Life is too deep for words, so don’t try to describe it, just live it. -C.S. Lewis

Today started out like any other.  I was up and at the computer before anyone else in the house had even opened an eye.  There was stuff I needed to do, stuff I really should do, stuff I wanted to do, and the other stuff.

I started with the first two categories.  Since I am self-employed and work from home, by 6 a.m. I had updated a client’s web site, checked my work e-mail, and started a blog post.  I finished off my pot of coffee and showered once I knew I would be able to tell the body soap from the hair conditioner.  I even considered taking the dog for a walk before it got too dang hot outside.

That’s when it happened.  That’s when things got goofy.

“Psst.  Got a minute?”  It was a male voice, whispering.

Looking around, I didn’t see anyone.  And since the voice lacked a distinct Texas-drawl, I could safely assume my husband wasn’t the owner of voice.  The voice being male, I could also safely assume the voice didn’t belong to either of my children, them both being daughters and all.

“Pssst.  Over here,” the voice repeated.

“Um, God?  Is that you?”

“Yep.  Nice of you to remember.”

I grimaced.  “What can I do for you?”

“We need to talk.”

Gulp.  “We do?”


“I’m a little busy.  Is this going to take along time.  I have to have this blog post done today you see. . . .”

“And I have a Universe to see to, so I promise to make it quick.”


“You’re seriously forgetting some things.  I know you don’t much care for change, but really, Nichole.  You’re taking it a little far.”

“What do you mean I don’t like change?  I’ve been considering a new hairstyle.”

“And those boxes in your living room?”

“Oh, those aren’t mine.  The kid is going to college next month.  But you probably know that, don’t you?”

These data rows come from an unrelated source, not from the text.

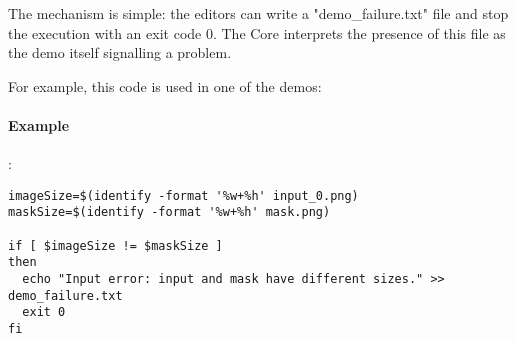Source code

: The mechanism is simple: the editors can write a "demo\_failure.txt" file and stop the execution with an exit
code 0. The Core interprets the presence of this file as the demo itself signalling a problem.

For example, this code is used in one of the demos:
\paragraph{Example}:\\
\begin{verbatim}
imageSize=$(identify -format '%w+%h' input_0.png)
maskSize=$(identify -format '%w+%h' mask.png)

if [ $imageSize != $maskSize ]
then
  echo "Input error: input and mask have different sizes." >> demo_failure.txt
  exit 0
fi
\end{verbatim}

“Yep.  But you aren’t taking it very well.”

“She’s my baby!  Do you know what’s like to lose your baby?  Oh, yeah, I guess you do.”

“I never said it would be easy.”

“It’s just that, well, she’s going to leave on her adventure.  She’s growing up and will be starting a life, an adventure, a journey, all on her own.  I want her to be happy and healthy and successful in whatever she decides to do.”


“I’m so proud of her.  And so worried about her.”

“Did you tell her that?”

“Tell her?”

“Yep.  Tell her.”

“Okay, I promise to tell her just as soon as she wakes up.”

“Good.  Now about that shirt.”

“My shirt?  It says ‘Live Out Loud.’  I got it when I went to visit my parents.”

“Yep.  But are you doing it?”

“Visiting my parents?  No, I’m at home.  Oh!  You mean living out loud.  Well, I’m a bit shy you know.”

“There’s plenty of ways to be loud.  And plenty of ways to live.”

“Yeah, I suppose there are. . .”

“She knew that.”

“She?  Knew?  My kiddo is just sleep . . . .  Oh, you mean Jolee.  Did you have to take her?”

“It was her time.  She was tired of fighting.”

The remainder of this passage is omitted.